Performance findings and questions about Arena allocation and JExtract

Mon Jan 20 15:46:32 UTC 2025

Hi David, thaks for sharing your experience, some comments inline:

On 20/01/2025 15:29, David wrote:
> Hi,
>
> Thanks for the amazing work on project Panama. I've been using it to 
> develop a Java library that provides bindings to Linux's io_uring, and 
> the API has been a joy to work with.
>
> During development, I encountered some performance characteristics 
> around memory allocation that I wanted to share and get your thoughts 
> on. While working on the library, I discovered that arena.allocate() 
> became a performance bottleneck compared to malloc + fill(0) or calloc 
> operations (and creating a MemorySegment out of the return value). 
> Here are the benchmark results using JDK 24 build 31 (2025/1/9):
>
> [Zeroed memory allocation comparison] (allocation size)
> Benchmarks.memory.MemoryAllocationBench.arenaAlloc     512 thrpt    5 
>  15147.191 ±  943.526  ops/ms
> Benchmarks.memory.MemoryAllocationBench.arenaAlloc     1024  thrpt   
>  5  10551.065 ± 1005.304  ops/ms
> Benchmarks.memory.MemoryAllocationBench.arenaAlloc     4096  thrpt   
>  5   3248.519 ±    3.210  ops/ms
>
> Benchmarks.memory.MemoryAllocationBench.callocAlloc    512 thrpt    5 
>  13718.615 ±  994.042  ops/ms
> Benchmarks.memory.MemoryAllocationBench.callocAlloc    1024  thrpt   
>  5  10104.415 ±  128.425  ops/ms
> Benchmarks.memory.MemoryAllocationBench.callocAlloc    4096  thrpt   
>  5   4883.802 ±  212.922  ops/ms
>
> Benchmarks.memory.MemoryAllocationBench.mallocAlloc   512 thrpt    5 
>  20054.526 ± 1844.846  ops/ms
> Benchmarks.memory.MemoryAllocationBench.mallocAlloc   1024  thrpt    5 
>  12370.954 ± 1859.726  ops/ms
> Benchmarks.memory.MemoryAllocationBench.mallocAlloc   4096  thrpt    5 
>   3332.564 ±  142.788  ops/ms
>
> Arena is fast, but never faster than the other options, which made 
> performing better than the Filechannel API difficult. For my use case, 
> where a filling a memorySegment with zeros isn't required, the 
> performance gap widens even further:
>
> [malloc performance]
> Benchmarks.memory.MemoryAllocationBench.mallocAlloc 512   thrpt    5 
>  27901.228 ± 1300.511  ops/ms
> Benchmarks.memory.MemoryAllocationBench.mallocAlloc 1024  thrpt    5 
>  19637.654 ± 1548.356  ops/ms
> Benchmarks.memory.MemoryAllocationBench.mallocAlloc 4096  thrpt    5   
> 5780.638 ±  332.062  ops/ms
>
> I stopped using Arena in performance-critical paths, though this meant 
> giving up some of the convenient memory management features. I have 
> two questions, and I'd love to learn more about:
>
> 1. Are there any performance improvements planned for memorySegment 
> allocation using Arena?

So, first, I'd like to point out that the basic 
confined/shared/automatic arena that comes with FFM do not _always_ 
zero. It depend on which allocation method you call. You will notice 
that SegmentAllocator has some methods called "allocate" and some called 
"allocateFrom". The latter set of methods can be used to copy some 
existing memory into a new region of off-heap memory. So, when it's safe 
to do so, the existing implementation will try to skip zeroing if possible.

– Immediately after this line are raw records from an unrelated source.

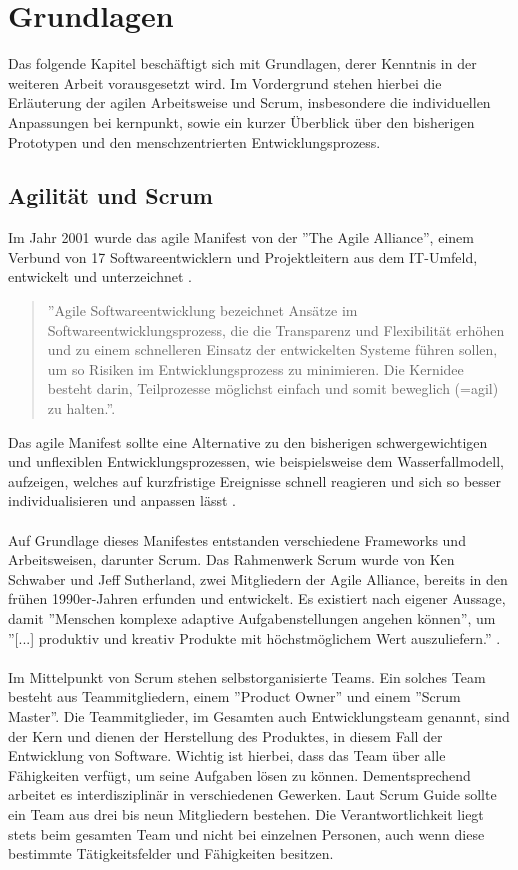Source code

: \chapter{Grundlagen}
\label{cha:Grundlagen}
Das folgende Kapitel beschäftigt sich mit Grundlagen, derer Kenntnis in der weiteren Arbeit vorausgesetzt wird. Im Vordergrund stehen hierbei die Erläuterung der agilen Arbeitsweise und Scrum, insbesondere die individuellen Anpassungen bei kernpunkt, sowie ein kurzer Überblick über den bisherigen Prototypen und den menschzentrierten Entwicklungsprozess.

\section{Agilität und Scrum}
\label{sec:agilitaet_scrum}
Im Jahr 2001 wurde das agile Manifest von der ''The Agile Alliance'', einem Verbund von 17 Softwareentwicklern und Projektleitern aus dem IT-Umfeld, entwickelt und unterzeichnet \cite{agilemanifestosignatories, agilemanifestohistory}. 
\begin{quote}
''Agile Softwareentwicklung bezeichnet Ansätze im Softwareentwicklungsprozess, die die Transparenz und Flexibilität erhöhen und zu einem schnelleren Einsatz der entwickelten Systeme führen sollen, um so Risiken im Entwicklungsprozess zu minimieren. Die Kernidee besteht darin, Teilprozesse möglichst einfach und somit beweglich (=agil) zu halten.''\cite{definitionagil}.
\end{quote}
Das agile Manifest sollte eine Alternative zu den bisherigen schwergewichtigen und unflexiblen Entwicklungsprozessen, wie beispielsweise dem Wasserfallmodell, aufzeigen, welches auf kurzfristige Ereignisse schnell reagieren und sich so besser individualisieren und anpassen lässt \cite{agilemanifestohistory}. \\ \\
Auf Grundlage dieses Manifestes entstanden verschiedene Frameworks und Arbeitsweisen, darunter Scrum. Das Rahmenwerk Scrum wurde von Ken Schwaber und Jeff Sutherland, zwei Mitgliedern der Agile Alliance, bereits in den frühen 1990er-Jahren erfunden und entwickelt. Es existiert nach eigener Aussage, damit  ''Menschen komplexe adaptive Aufgabenstellungen angehen können'', um ''[...] produktiv und kreativ Produkte mit höchstmöglichem Wert auszuliefern.'' \cite{scrumguide}.
\\ \\
Im Mittelpunkt von Scrum stehen selbstorganisierte Teams. Ein solches Team besteht aus Teammitgliedern, einem ''Product Owner'' und einem ''Scrum Master''. Die Teammitglieder, im Gesamten auch Entwicklungsteam genannt, sind der Kern und dienen der Herstellung des Produktes, in diesem Fall der Entwicklung von Software. Wichtig ist hierbei, dass das Team über alle Fähigkeiten verfügt, um seine Aufgaben lösen zu können. Dementsprechend arbeitet es interdisziplinär in verschiedenen Gewerken. Laut Scrum Guide sollte ein Team aus drei bis neun Mitgliedern bestehen. Die Verantwortlichkeit liegt stets beim gesamten Team und nicht bei einzelnen Personen, auch wenn diese bestimmte Tätigkeitsfelder und Fähigkeiten besitzen.
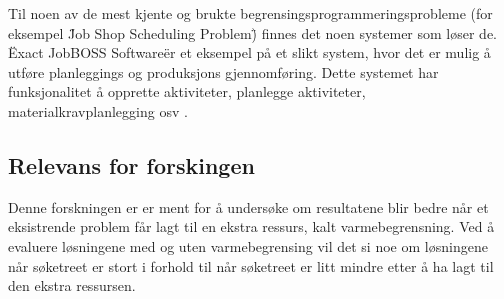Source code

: Til noen av de mest kjente og brukte begrensingsprogrammeringsprobleme (for eksempel \"Job Shop Scheduling Problem\") finnes det noen systemer som løser de. \"Exact JobBOSS Software\" er et eksempel på et slikt system, hvor det er mulig å utføre planleggings og produksjons gjennomføring. Dette systemet har funksjonalitet å opprette aktiviteter, planlegge aktiviteter, materialkravplanlegging osv \cite{exact}.

\subsection{Relevans for forskingen}
Denne forskningen er er ment for å undersøke om resultatene blir bedre når et eksistrende problem får lagt til en ekstra ressurs, kalt varmebegrensning. Ved å evaluere løsningene med og uten varmebegrensing vil det si noe om løsningene når søketreet er stort i forhold til når søketreet er litt mindre etter å ha lagt til den ekstra ressursen.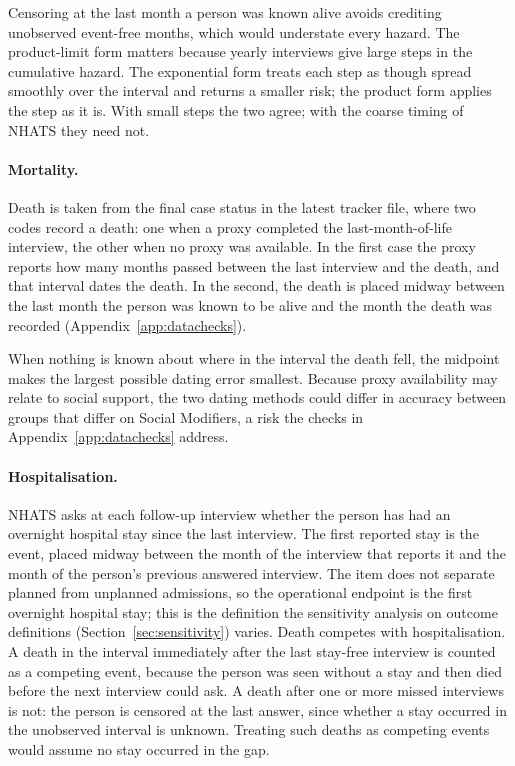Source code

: Censoring at the last month a person was known alive avoids crediting unobserved event-free months, which would understate every hazard. The product-limit form matters because yearly interviews give large steps in the cumulative hazard. The exponential form treats each step as though spread smoothly over the interval and returns a smaller risk; the product form applies the step as it is. With small steps the two agree; with the coarse timing of NHATS they need not.

\paragraph{Mortality.} Death is taken from the final case status in the latest tracker file, where two codes record a death: one when a proxy completed the last-month-of-life interview, the other when no proxy was available. In the first case the proxy reports how many months passed between the last interview and the death, and that interval dates the death. In the second, the death is placed midway between the last month the person was known to be alive and the month the death was recorded (Appendix~\ref{app:datachecks}).

When nothing is known about where in the interval the death fell, the midpoint makes the largest possible dating error smallest. Because proxy availability may relate to social support, the two dating methods could differ in accuracy between groups that differ on Social Modifiers, a risk the checks in Appendix~\ref{app:datachecks} address.

\paragraph{Hospitalisation.} NHATS asks at each follow-up interview whether the person has had an overnight hospital stay since the last interview. The first reported stay is the event, placed midway between the month of the interview that reports it and the month of the person's previous answered interview. The item does not separate planned from unplanned admissions, so the operational endpoint is the first overnight hospital stay; this is the definition the sensitivity analysis on outcome definitions (Section~\ref{sec:sensitivity}) varies. Death competes with hospitalisation. A death in the interval immediately after the last stay-free interview is counted as a competing event, because the person was seen without a stay and then died before the next interview could ask. A death after one or more missed interviews is not: the person is censored at the last answer, since whether a stay occurred in the unobserved interval is unknown. Treating such deaths as competing events would assume no stay occurred in the gap.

For instance, in your benchmark you are allocating, then filling memory 
with the value 3. If you had some (heap?) array filled with 3 already, 
you could allocate and copy a slice of that array into a new off-heap 
segment, using this method:

https://docs.oracle.com/en/java/javase/23/docs/api/java.base/java/lang/foreign/SegmentAllocator.html#allocateFrom(java.lang.foreign.ValueLayout,java.lang.foreign.MemorySegment,java.lang.foreign.ValueLayout,long,long)

Of course I realize this might not be practical in all circumstances, 
but I thought maybe it could be worth sharing.

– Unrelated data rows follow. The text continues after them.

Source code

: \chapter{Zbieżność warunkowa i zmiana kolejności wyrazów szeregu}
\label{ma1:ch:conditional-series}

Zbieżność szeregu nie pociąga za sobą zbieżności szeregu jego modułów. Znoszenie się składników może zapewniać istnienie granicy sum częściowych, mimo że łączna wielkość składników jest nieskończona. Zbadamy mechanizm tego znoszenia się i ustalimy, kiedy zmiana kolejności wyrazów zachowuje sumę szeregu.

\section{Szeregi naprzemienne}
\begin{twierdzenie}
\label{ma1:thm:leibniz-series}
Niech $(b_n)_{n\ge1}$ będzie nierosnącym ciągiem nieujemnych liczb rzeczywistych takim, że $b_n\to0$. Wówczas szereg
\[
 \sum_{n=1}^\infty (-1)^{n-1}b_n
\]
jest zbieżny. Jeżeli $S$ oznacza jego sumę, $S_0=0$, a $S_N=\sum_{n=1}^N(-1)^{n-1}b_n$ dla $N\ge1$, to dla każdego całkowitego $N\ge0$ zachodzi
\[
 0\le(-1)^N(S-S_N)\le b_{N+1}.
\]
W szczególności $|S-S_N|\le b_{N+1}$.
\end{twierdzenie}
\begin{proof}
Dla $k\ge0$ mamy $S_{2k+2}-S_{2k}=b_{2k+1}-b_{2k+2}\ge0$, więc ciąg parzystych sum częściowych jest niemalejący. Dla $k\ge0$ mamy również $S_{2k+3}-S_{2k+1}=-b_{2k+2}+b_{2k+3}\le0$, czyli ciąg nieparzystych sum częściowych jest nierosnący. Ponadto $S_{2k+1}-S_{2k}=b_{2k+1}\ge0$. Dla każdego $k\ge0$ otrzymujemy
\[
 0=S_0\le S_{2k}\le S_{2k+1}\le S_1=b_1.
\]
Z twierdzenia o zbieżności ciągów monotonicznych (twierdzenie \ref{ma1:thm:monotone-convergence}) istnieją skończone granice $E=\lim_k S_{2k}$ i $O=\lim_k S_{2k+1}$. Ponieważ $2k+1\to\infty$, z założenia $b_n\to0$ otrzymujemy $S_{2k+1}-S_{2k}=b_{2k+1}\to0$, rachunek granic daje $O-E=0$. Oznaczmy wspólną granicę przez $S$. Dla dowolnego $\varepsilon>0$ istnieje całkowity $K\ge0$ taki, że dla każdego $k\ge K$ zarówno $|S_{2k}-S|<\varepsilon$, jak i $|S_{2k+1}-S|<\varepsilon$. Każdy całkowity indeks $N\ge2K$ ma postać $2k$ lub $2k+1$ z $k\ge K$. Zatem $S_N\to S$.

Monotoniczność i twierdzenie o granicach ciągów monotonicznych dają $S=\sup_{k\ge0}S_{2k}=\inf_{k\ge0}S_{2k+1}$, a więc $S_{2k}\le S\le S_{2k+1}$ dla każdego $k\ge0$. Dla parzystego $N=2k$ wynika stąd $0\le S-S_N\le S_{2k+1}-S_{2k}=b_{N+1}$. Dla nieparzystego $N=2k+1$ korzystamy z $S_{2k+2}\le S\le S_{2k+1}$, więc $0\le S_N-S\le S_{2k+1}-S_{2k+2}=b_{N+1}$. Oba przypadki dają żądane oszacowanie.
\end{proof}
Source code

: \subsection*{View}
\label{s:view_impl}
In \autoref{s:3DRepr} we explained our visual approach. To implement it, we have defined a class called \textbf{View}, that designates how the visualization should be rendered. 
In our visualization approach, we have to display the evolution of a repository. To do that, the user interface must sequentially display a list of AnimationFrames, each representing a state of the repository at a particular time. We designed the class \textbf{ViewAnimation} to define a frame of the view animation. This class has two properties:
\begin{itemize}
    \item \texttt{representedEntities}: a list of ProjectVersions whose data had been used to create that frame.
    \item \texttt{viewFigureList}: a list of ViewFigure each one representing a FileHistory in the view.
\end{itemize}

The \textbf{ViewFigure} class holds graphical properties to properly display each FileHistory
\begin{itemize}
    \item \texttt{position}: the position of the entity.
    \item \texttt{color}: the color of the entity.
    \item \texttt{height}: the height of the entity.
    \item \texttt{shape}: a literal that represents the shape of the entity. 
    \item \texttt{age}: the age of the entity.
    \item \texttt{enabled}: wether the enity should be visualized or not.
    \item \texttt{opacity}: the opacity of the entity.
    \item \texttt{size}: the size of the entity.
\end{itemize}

Some improvements we are considering in this area:

* Improve C2 to detect redundant stores (in the same way they are 
eliminated for heap arrays): https://bugs.openjdk.org/browse/JDK-8333677
* Add some kind of thread-local allocation, where regions of allocated 
memory can be reused by subsequent invocation of same function in the 
same thread. This is being discussed here: 
https://mail.openjdk.org/pipermail/panama-dev/2025-January/020896.html
* Rado has implemented a custom allocator on top of FFM to recycle 
memory (even across different threads): 
https://github.com/openjdk/panama-foreign/pull/509

> 2. Would implementing a custom Arena be the recommended approach for 
> cases where allocation performance is important?

I believe that a custom arena might well be the way to go here. We have 
benchmarks which do more or less the same thing:

https://github.com/openjdk/jdk/blob/master/test/micro/org/openjdk/bench/java/lang/foreign/AllocTest.java#L87

Note that the arena used in this benchmark uses a restricted operation 
(MemorySegment::reinterpret). That said, its use should be perfectly 
safe for clients. So, if you are in a position where you can use your 
own custom arena (e.g. because you allocate memory internally), using 
something like this would give you more protection than just using 
malloc/calloc directly, while retaining a similar performance profile.

>
> Additionally, regarding JExtract: Is there a way to configure the 
> default access modifier for generated code? Currently, all generated 
> classes and methods are public, which requires manual modification to 
> make them package-private when trying to control the API surface.
>
Please see if this is what you wanted:

https://git.openjdk.org/jextract/pull/273

Cheers
Maurizio